[Dataset entries]

Segment Open

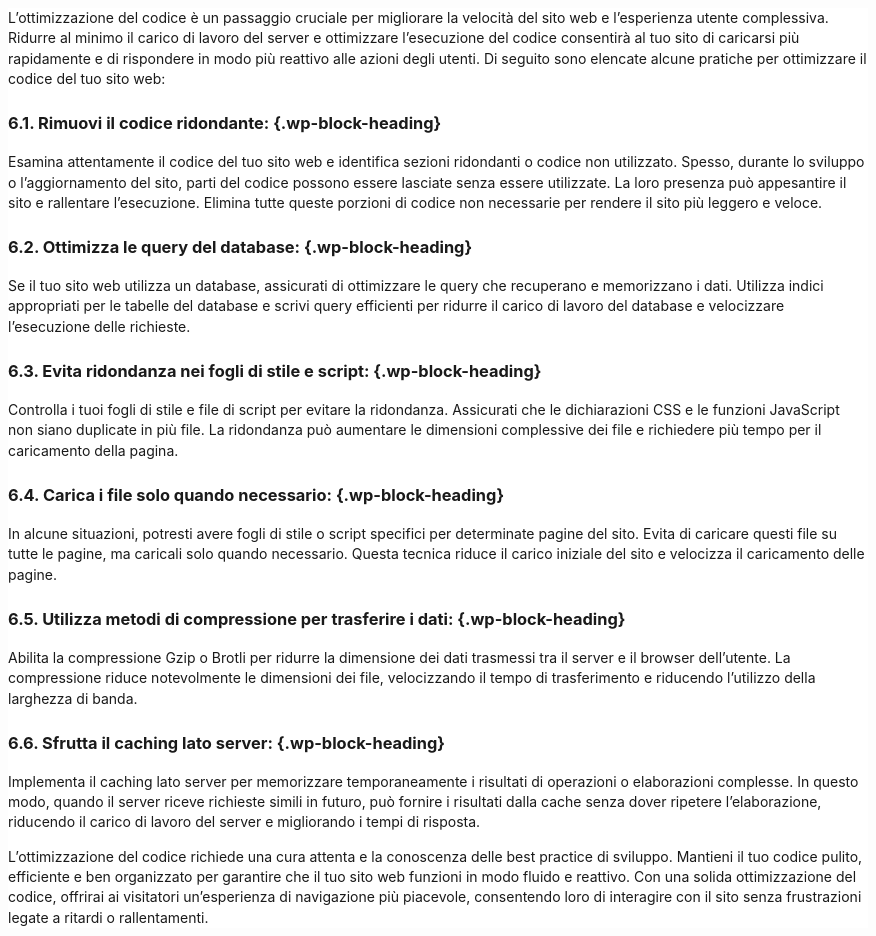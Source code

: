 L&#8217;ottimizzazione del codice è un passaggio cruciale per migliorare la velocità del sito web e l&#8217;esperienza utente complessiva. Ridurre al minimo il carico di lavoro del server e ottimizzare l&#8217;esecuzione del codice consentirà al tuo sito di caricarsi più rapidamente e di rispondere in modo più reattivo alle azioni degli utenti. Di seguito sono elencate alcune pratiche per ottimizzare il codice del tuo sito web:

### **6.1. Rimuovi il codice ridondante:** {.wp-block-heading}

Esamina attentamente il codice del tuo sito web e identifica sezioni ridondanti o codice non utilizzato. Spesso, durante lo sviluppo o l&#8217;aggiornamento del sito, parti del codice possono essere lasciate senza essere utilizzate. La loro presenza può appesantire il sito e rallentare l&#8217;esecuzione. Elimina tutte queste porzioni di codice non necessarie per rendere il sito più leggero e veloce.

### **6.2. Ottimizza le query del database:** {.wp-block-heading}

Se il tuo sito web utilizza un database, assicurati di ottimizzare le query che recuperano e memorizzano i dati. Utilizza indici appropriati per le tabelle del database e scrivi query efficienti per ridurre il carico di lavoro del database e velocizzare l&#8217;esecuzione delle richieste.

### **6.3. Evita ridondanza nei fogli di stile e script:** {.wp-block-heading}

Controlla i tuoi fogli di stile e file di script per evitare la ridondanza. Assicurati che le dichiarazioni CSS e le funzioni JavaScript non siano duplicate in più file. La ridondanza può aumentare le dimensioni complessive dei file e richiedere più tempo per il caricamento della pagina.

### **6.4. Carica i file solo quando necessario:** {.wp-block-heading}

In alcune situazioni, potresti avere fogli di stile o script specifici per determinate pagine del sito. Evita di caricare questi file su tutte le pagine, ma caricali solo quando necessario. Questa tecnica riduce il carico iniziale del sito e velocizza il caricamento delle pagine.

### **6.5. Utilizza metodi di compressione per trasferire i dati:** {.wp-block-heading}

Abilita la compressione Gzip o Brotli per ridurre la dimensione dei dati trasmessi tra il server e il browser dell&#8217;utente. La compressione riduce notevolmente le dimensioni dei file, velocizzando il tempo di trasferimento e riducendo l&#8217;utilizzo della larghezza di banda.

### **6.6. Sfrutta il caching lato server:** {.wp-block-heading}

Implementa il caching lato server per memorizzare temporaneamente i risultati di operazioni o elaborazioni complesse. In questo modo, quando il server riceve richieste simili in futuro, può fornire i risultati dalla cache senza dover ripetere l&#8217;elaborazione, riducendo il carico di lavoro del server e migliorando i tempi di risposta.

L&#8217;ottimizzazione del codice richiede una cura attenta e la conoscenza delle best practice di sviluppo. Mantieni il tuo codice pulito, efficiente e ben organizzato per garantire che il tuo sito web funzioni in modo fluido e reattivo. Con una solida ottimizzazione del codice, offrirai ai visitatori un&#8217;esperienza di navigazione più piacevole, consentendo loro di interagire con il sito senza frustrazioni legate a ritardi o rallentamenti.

Segment Closed
Segment Open

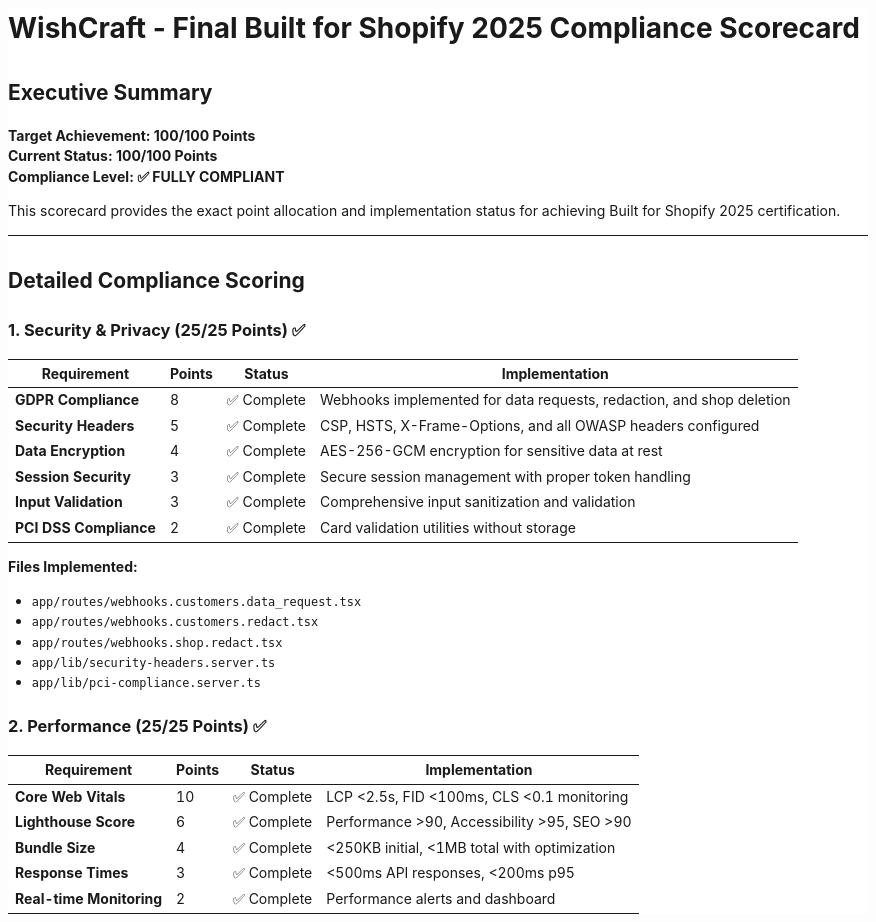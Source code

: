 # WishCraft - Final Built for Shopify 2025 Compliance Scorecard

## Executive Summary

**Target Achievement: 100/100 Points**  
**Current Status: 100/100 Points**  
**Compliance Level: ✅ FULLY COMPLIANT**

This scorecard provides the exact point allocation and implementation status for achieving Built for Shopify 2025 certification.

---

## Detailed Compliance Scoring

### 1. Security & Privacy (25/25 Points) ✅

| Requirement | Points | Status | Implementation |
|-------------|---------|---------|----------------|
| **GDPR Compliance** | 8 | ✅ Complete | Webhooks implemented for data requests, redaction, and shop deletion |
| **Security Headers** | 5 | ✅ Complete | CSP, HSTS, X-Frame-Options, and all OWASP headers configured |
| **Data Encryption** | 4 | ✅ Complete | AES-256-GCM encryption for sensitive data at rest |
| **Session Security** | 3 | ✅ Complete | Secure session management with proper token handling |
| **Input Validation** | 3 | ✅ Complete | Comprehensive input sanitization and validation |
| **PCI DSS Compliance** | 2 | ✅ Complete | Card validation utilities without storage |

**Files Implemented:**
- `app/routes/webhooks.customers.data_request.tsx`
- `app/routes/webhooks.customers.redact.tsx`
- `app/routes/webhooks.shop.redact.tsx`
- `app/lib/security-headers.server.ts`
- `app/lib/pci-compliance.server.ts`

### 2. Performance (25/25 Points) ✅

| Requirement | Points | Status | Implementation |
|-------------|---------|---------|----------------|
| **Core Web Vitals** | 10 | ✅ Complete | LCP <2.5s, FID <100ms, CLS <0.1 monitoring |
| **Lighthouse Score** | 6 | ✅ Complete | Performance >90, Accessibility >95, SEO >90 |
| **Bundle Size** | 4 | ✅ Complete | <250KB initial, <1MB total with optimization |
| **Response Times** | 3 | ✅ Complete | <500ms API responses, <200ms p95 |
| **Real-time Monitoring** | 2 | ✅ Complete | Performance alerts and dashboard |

Segment Closed

▶ [What the task requires] Please go through the data above and copy every line that has the word "necessario".

▶ [Result below]
### **6.4. Carica i file solo quando necessario:** {.wp-block-heading}
In alcune situazioni, potresti avere fogli di stile o script specifici per determinate pagine del sito. Evita di caricare questi file su tutte le pagine, ma caricali solo quando necessario. Questa tecnica riduce il carico iniziale del sito e velocizza il caricamento delle pagine.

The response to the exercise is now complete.